Stepwise Process on How to Apply Advanced Visualization in Power BI
Step 1: Load Data from Excel into Power BI
One of the first necessities for advanced visualization is having data structured. Consider that you have an Excel dataset on sales performance, with some of the following columns:
•Date: Sales date (format YYYY-MM-DD)
•Region: Sales region (North, South, East, West)
•Category of Product: Classification of product (i.e. Electronics, Clothing, Furniture, etc.)
•Total Revenue: Total sales revenue
•Margin: Percentage of profit
•Customer Segment: Type of customer (Retail, Wholesale, Online)
Load Data Steps:
1. Begin Power BI Desktop
2. From Home, press Get Data on Excel
3. Select and browse your Excel file
4. Load data into Power BI
Step 2: Apply Advanced Visuals in Power BI
Power BI has made available a number of advanced visual elements that can extend reports further down the reporting line. Let's look at some of them:
1. Decomposition Tree
- Splits a metric, for example, revenue into various different factors contributing to it.

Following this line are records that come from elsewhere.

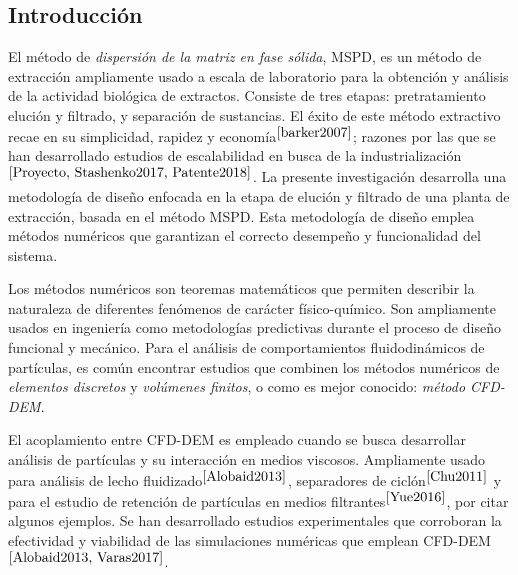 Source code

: \begin{center}
	\section{Introducci\'on}
\end{center}

\noindent
\justify

El m\'etodo de \textit{dispersi\'on de la matriz en fase s\'olida}, MSPD, es un m\'etodo de extracci\'on ampliamente usado a escala de laboratorio para la obtenci\'on y an\'alisis de la actividad biol\'ogica de extractos. Consiste de tres etapas: pretratamiento eluci\'on y filtrado, y separaci\'on de sustancias. El \'exito de este m\'etodo extractivo recae en su simplicidad, rapidez y econom\'ia$^{\cite{barker2007}}$; razones por las que se han desarrollado estudios de escalabilidad en busca de la industrializaci\'on$^{\cite{Proyecto, Stashenko2017, Patente2018}}$. La presente investigaci\'on desarrolla una metodolog\'ia de dise\~no enfocada en la etapa de eluci\'on y filtrado de una planta de extracci\'on, basada en el m\'etodo MSPD. Esta metodolog\'ia de dise\~no emplea m\'etodos num\'ericos que garantizan el correcto desempe\~no y funcionalidad del sistema.

\noindent
\justify

Los m\'etodos num\'ericos son teoremas matem\'aticos que permiten describir la naturaleza de diferentes fen\'omenos de car\'acter f\'isico-qu\'imico. Son ampliamente usados en ingenier\'ia como metodolog\'ias predictivas durante el proceso de dise\~no funcional y mec\'anico. Para el an\'alisis de comportamientos fluidodin\'amicos de part\'iculas, es com\'un encontrar estudios que combinen los m\'etodos num\'ericos de \textit{elementos discretos} y \textit{vol\'umenes finitos}, o como es mejor conocido: \textit{m\'etodo CFD-DEM}.

\noindent
\justify

El acoplamiento entre CFD-DEM es empleado cuando se busca desarrollar an\'alisis de part\'iculas y su interacci\'on en medios viscosos. Ampliamente usado para an\'alisis de lecho fluidizado$^{\cite{Alobaid2013}}$, separadores de cicl\'on$^{\cite{Chu2011}}$ y para el estudio de retenci\'on de part\'iculas en medios filtrantes$^{\cite{Yue2016}}$, por citar algunos ejemplos. Se han desarrollado estudios experimentales que corroboran la efectividad y viabilidad de las simulaciones num\'ericas que emplean CFD-DEM$^{\cite{Alobaid2013, Varas2017}}$.

\noindent
\justify

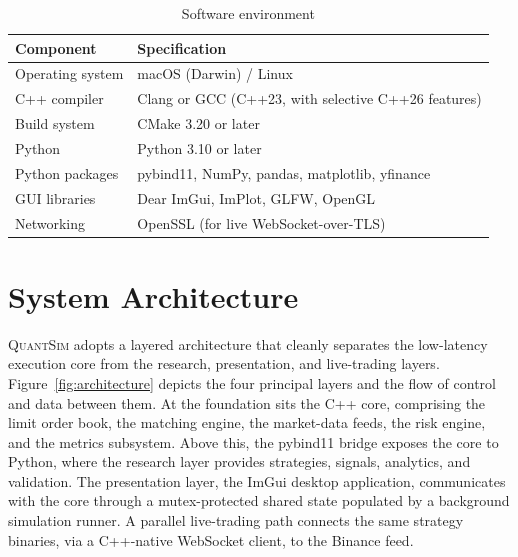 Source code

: \documentclass[12pt,oneside,a4paper]{report}
\newcommand{\quantsim}{\textsc{QuantSim}}
\begin{document}
\begin{table}[H]
\centering
\caption{Software environment}
\label{tab:swreq}
\small
\begin{tabular}{p{2in}p{3in}}
\toprule
\textbf{Component} & \textbf{Specification} \\
\midrule
Operating system & macOS (Darwin) / Linux \\
C++ compiler & Clang or GCC (C++23, with selective C++26 features) \\
Build system & CMake 3.20 or later \\
Python & Python 3.10 or later \\
Python packages & pybind11, NumPy, pandas, matplotlib, yfinance \\
GUI libraries & Dear ImGui, ImPlot, GLFW, OpenGL \\
Networking & OpenSSL (for live WebSocket-over-TLS) \\
\bottomrule
\end{tabular}
\end{table}

\section{System Architecture}
\label{sec:architecture}

\quantsim{} adopts a layered architecture that cleanly separates the low-latency execution core from the research, presentation, and live-trading layers. Figure~\ref{fig:architecture} depicts the four principal layers and the flow of control and data between them. At the foundation sits the C++ core, comprising the limit order book, the matching engine, the market-data feeds, the risk engine, and the metrics subsystem. Above this, the pybind11 bridge exposes the core to Python, where the research layer provides strategies, signals, analytics, and validation. The presentation layer, the ImGui desktop application, communicates with the core through a mutex-protected shared state populated by a background simulation runner. A parallel live-trading path connects the same strategy binaries, via a C++-native WebSocket client, to the Binance feed.
\end{document}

- Allows one to perform root cause analysis and drill down into granularity.
Reach of Implementation
1. Pick Decomposition Tree visual from the Visualizations Pane.
2. Drop Revenue into the Analyze field.
3. Add Region, Product Category, and Customer Segment as breakdown fields.
4. Users can now interactively explore how different factors influence the revenue.
2. KPI (Key Performance Indicator) Visual
- For monitoring important key business metrics, using clear indicators of performance.
- Best used for actual against target visualizations.
Carry out:
1. Select visual KPI under Visualizations Pane.
2. Drop the Revenue under the Indicator field.
3. Set target value (the previous year's revenue or a goal of business), for example.
4. Designate Date as a trend axis since performance over time will be displayed.
3.Sankey Chart
-Presents how categories (for example, how income moves through regions) interact with each other.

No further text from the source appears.